(Data extracts)

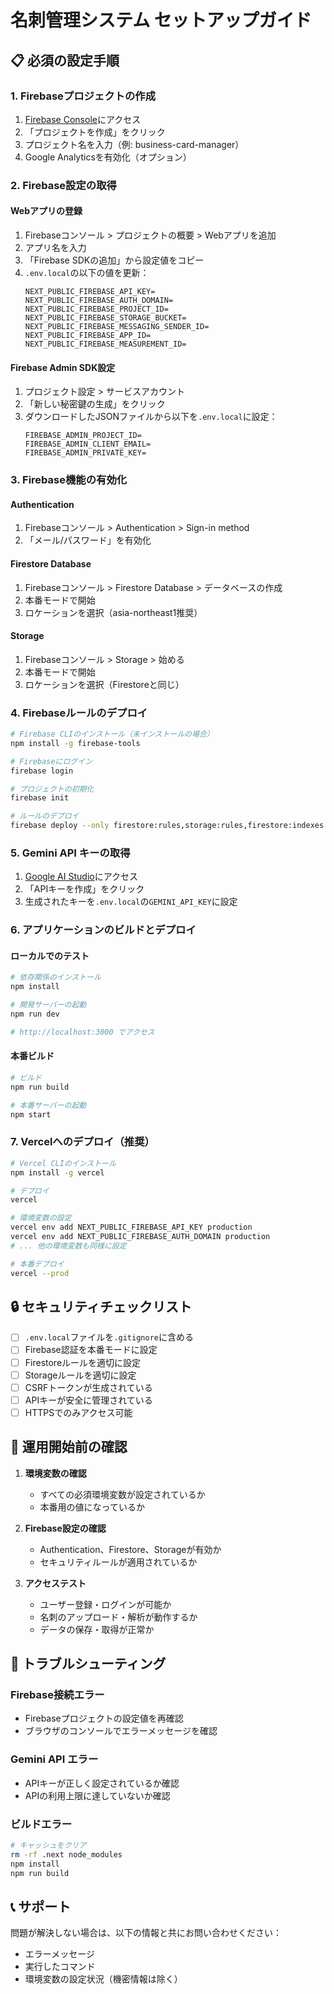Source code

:# 名刺管理システム セットアップガイド

## 📋 必須の設定手順

### 1. Firebaseプロジェクトの作成

1. [Firebase Console](https://console.firebase.google.com/)にアクセス
2. 「プロジェクトを作成」をクリック
3. プロジェクト名を入力（例: business-card-manager）
4. Google Analyticsを有効化（オプション）

### 2. Firebase設定の取得

#### Webアプリの登録
1. Firebaseコンソール > プロジェクトの概要 > Webアプリを追加
2. アプリ名を入力
3. 「Firebase SDKの追加」から設定値をコピー
4. `.env.local`の以下の値を更新：
   ```
   NEXT_PUBLIC_FIREBASE_API_KEY=
   NEXT_PUBLIC_FIREBASE_AUTH_DOMAIN=
   NEXT_PUBLIC_FIREBASE_PROJECT_ID=
   NEXT_PUBLIC_FIREBASE_STORAGE_BUCKET=
   NEXT_PUBLIC_FIREBASE_MESSAGING_SENDER_ID=
   NEXT_PUBLIC_FIREBASE_APP_ID=
   NEXT_PUBLIC_FIREBASE_MEASUREMENT_ID=
   ```

#### Firebase Admin SDK設定
1. プロジェクト設定 > サービスアカウント
2. 「新しい秘密鍵の生成」をクリック
3. ダウンロードしたJSONファイルから以下を`.env.local`に設定：
   ```
   FIREBASE_ADMIN_PROJECT_ID=
   FIREBASE_ADMIN_CLIENT_EMAIL=
   FIREBASE_ADMIN_PRIVATE_KEY=
   ```

### 3. Firebase機能の有効化

#### Authentication
1. Firebaseコンソール > Authentication > Sign-in method
2. 「メール/パスワード」を有効化

#### Firestore Database
1. Firebaseコンソール > Firestore Database > データベースの作成
2. 本番モードで開始
3. ロケーションを選択（asia-northeast1推奨）

#### Storage
1. Firebaseコンソール > Storage > 始める
2. 本番モードで開始
3. ロケーションを選択（Firestoreと同じ）

### 4. Firebaseルールのデプロイ

```bash
# Firebase CLIのインストール（未インストールの場合）
npm install -g firebase-tools

# Firebaseにログイン
firebase login

# プロジェクトの初期化
firebase init

# ルールのデプロイ
firebase deploy --only firestore:rules,storage:rules,firestore:indexes
```

### 5. Gemini API キーの取得

1. [Google AI Studio](https://makersuite.google.com/app/apikey)にアクセス
2. 「APIキーを作成」をクリック
3. 生成されたキーを`.env.local`の`GEMINI_API_KEY`に設定

### 6. アプリケーションのビルドとデプロイ

#### ローカルでのテスト
```bash
# 依存関係のインストール
npm install

# 開発サーバーの起動
npm run dev

# http://localhost:3000 でアクセス
```

#### 本番ビルド
```bash
# ビルド
npm run build

# 本番サーバーの起動
npm start
```

### 7. Vercelへのデプロイ（推奨）

```bash
# Vercel CLIのインストール
npm install -g vercel

# デプロイ
vercel

# 環境変数の設定
vercel env add NEXT_PUBLIC_FIREBASE_API_KEY production
vercel env add NEXT_PUBLIC_FIREBASE_AUTH_DOMAIN production
# ... 他の環境変数も同様に設定

# 本番デプロイ
vercel --prod
```

## 🔒 セキュリティチェックリスト

- [ ] `.env.local`ファイルを`.gitignore`に含める
- [ ] Firebase認証を本番モードに設定
- [ ] Firestoreルールを適切に設定
- [ ] Storageルールを適切に設定
- [ ] CSRFトークンが生成されている
- [ ] APIキーが安全に管理されている
- [ ] HTTPSでのみアクセス可能

## 📝 運用開始前の確認

1. **環境変数の確認**
   - すべての必須環境変数が設定されているか
   - 本番用の値になっているか

2. **Firebase設定の確認**
   - Authentication、Firestore、Storageが有効か
   - セキュリティルールが適用されているか

3. **アクセステスト**
   - ユーザー登録・ログインが可能か
   - 名刺のアップロード・解析が動作するか
   - データの保存・取得が正常か

## 🚀 トラブルシューティング

### Firebase接続エラー
- Firebaseプロジェクトの設定値を再確認
- ブラウザのコンソールでエラーメッセージを確認

### Gemini API エラー
- APIキーが正しく設定されているか確認
- APIの利用上限に達していないか確認

### ビルドエラー
```bash
# キャッシュをクリア
rm -rf .next node_modules
npm install
npm run build
```

## 📞 サポート

問題が解決しない場合は、以下の情報と共にお問い合わせください：
- エラーメッセージ
- 実行したコマンド
- 環境変数の設定状況（機密情報は除く）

(End Data extracts)

[What the task asks]
Nothing but the lines from the first line of the data through the line with "#### Firebase Admin SDK設定" belongs in the answer, copied exactly and without pictures.

[Result below]
Source code

:# 名刺管理システム セットアップガイド

## 📋 必須の設定手順

### 1. Firebaseプロジェクトの作成

1. [Firebase Console](https://console.firebase.google.com/)にアクセス
2. 「プロジェクトを作成」をクリック
3. プロジェクト名を入力（例: business-card-manager）
4. Google Analyticsを有効化（オプション）

### 2. Firebase設定の取得

#### Webアプリの登録
1. Firebaseコンソール > プロジェクトの概要 > Webアプリを追加
2. アプリ名を入力
3. 「Firebase SDKの追加」から設定値をコピー
4. `.env.local`の以下の値を更新：
   ```
   NEXT_PUBLIC_FIREBASE_API_KEY=
   NEXT_PUBLIC_FIREBASE_AUTH_DOMAIN=
   NEXT_PUBLIC_FIREBASE_PROJECT_ID=
   NEXT_PUBLIC_FIREBASE_STORAGE_BUCKET=
   NEXT_PUBLIC_FIREBASE_MESSAGING_SENDER_ID=
   NEXT_PUBLIC_FIREBASE_APP_ID=
   NEXT_PUBLIC_FIREBASE_MEASUREMENT_ID=
   ```

#### Firebase Admin SDK設定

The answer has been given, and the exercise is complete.